What you need to do ▸ In the material below, find each line holding the string "test" and copy it.

Records for this task ▸
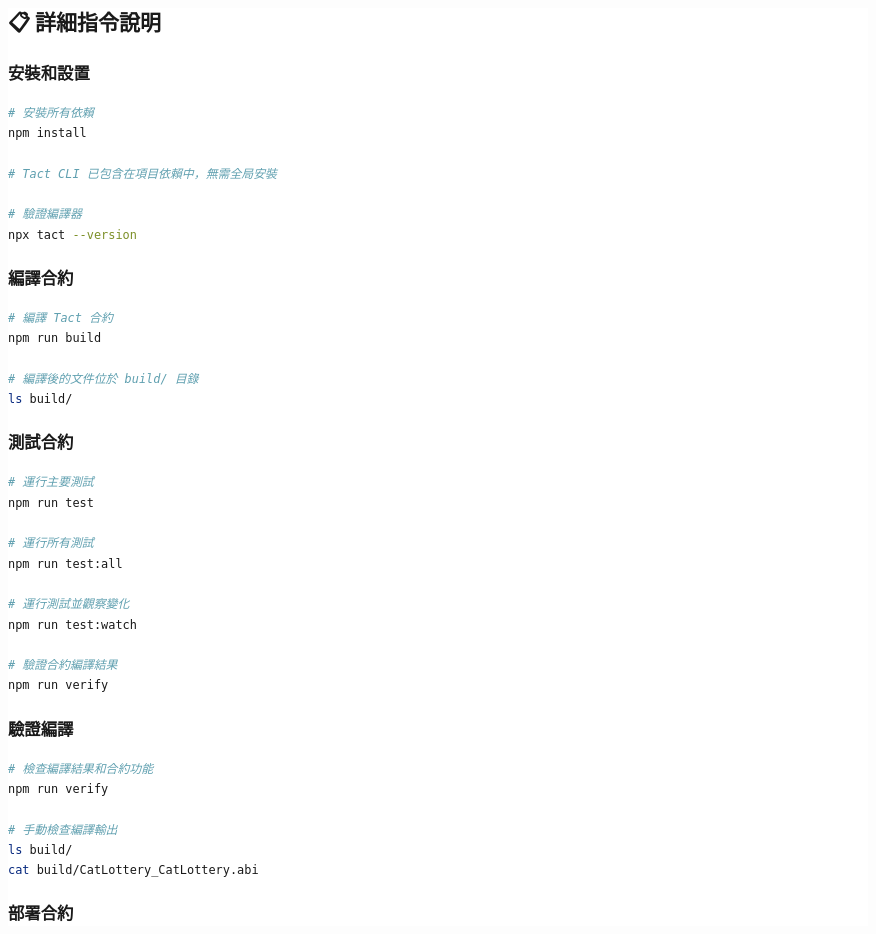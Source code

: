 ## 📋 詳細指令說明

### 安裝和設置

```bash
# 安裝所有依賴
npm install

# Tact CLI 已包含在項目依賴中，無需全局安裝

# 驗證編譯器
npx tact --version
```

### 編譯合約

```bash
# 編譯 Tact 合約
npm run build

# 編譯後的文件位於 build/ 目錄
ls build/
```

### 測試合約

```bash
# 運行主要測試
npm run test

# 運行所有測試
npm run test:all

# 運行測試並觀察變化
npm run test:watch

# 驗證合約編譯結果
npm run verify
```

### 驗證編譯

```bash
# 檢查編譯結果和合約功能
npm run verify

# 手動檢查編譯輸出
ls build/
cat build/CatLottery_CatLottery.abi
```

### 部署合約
==
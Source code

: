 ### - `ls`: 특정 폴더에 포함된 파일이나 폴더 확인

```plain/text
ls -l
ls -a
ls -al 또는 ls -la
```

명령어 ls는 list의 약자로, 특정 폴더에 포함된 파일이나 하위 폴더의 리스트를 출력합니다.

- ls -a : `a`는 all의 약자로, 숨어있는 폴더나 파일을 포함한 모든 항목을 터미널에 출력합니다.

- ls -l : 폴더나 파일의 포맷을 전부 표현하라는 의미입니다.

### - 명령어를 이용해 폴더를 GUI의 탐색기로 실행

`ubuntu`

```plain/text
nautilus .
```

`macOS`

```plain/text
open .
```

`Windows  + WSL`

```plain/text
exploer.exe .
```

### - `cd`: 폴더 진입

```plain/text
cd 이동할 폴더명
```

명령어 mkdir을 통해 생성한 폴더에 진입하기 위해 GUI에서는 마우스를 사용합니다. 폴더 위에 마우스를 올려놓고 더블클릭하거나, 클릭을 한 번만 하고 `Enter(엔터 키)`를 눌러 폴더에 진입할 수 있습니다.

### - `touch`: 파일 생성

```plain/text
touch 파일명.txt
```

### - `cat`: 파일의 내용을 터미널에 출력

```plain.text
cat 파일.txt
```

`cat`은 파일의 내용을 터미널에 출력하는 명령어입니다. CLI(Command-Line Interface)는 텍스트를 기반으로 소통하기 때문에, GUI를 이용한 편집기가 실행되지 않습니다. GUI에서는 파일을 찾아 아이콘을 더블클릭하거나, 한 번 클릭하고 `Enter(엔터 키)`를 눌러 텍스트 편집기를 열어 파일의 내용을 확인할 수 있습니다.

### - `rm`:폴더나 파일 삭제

Response to the task ▸
npm run test
npm run test:all
npm run test:watch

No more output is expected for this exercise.